AVAILABLE DATA
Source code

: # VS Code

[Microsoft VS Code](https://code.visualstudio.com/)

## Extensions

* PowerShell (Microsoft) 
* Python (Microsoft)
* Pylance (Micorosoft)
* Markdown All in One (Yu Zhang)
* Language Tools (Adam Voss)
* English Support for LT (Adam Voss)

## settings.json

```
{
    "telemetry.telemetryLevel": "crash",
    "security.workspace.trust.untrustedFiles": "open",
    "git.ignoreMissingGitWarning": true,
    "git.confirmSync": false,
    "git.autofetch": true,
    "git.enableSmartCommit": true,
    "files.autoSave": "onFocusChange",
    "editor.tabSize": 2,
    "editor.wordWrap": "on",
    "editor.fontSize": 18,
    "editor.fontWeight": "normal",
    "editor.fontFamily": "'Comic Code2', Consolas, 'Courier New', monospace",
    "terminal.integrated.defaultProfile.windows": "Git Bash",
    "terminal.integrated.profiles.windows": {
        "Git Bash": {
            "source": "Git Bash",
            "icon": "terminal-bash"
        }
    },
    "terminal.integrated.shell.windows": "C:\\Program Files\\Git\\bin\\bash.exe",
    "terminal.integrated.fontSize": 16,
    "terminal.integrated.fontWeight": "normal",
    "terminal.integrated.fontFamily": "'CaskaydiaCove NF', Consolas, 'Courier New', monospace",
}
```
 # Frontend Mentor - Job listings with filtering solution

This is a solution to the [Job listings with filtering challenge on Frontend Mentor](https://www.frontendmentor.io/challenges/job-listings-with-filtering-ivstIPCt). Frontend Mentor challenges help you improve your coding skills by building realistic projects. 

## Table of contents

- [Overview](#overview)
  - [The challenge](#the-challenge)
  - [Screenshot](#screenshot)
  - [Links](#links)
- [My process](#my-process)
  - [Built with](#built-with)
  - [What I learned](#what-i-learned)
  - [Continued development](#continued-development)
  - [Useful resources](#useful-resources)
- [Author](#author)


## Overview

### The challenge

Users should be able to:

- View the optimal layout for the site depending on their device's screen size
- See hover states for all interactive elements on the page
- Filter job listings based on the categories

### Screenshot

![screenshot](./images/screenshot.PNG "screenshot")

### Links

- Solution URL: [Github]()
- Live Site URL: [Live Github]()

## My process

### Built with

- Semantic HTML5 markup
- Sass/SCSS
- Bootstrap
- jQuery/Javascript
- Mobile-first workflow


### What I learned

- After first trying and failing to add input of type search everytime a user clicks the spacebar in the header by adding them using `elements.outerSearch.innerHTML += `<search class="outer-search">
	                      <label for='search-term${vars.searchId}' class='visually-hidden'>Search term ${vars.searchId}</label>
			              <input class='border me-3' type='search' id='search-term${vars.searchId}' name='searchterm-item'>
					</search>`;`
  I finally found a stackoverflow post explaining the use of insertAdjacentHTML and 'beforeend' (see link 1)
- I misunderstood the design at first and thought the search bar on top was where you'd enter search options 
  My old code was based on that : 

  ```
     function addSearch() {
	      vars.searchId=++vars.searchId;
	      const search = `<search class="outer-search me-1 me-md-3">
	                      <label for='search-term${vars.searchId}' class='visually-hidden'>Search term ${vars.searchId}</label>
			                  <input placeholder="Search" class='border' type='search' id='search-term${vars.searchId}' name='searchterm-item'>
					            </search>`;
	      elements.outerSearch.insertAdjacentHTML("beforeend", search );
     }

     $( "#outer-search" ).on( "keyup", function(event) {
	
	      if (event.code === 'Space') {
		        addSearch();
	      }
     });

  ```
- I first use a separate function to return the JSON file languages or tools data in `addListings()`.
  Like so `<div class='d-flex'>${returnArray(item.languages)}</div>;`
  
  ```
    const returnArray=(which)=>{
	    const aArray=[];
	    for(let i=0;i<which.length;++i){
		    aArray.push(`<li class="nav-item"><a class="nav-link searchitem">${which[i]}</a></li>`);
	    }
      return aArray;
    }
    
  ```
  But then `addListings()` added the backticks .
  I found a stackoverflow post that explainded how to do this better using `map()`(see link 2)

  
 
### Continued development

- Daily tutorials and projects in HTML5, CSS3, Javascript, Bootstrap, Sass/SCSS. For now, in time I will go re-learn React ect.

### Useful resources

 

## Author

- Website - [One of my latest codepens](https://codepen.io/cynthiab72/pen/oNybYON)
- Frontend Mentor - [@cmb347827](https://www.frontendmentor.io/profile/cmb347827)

REQUIRED ACTION
Of the entries above, transcribe exactly those lines that fall between the line containing "- [Useful resources](#useful-resources)" and the line containing "### What I learned", together with those two lines.

TASK SOLUTION
  - [Useful resources](#useful-resources)
- [Author](#author)


## Overview

### The challenge

Users should be able to:

- View the optimal layout for the site depending on their device's screen size
- See hover states for all interactive elements on the page
- Filter job listings based on the categories

### Screenshot

![screenshot](./images/screenshot.PNG "screenshot")

### Links

- Solution URL: [Github]()
- Live Site URL: [Live Github]()

## My process

### Built with

- Semantic HTML5 markup
- Sass/SCSS
- Bootstrap
- jQuery/Javascript
- Mobile-first workflow


### What I learned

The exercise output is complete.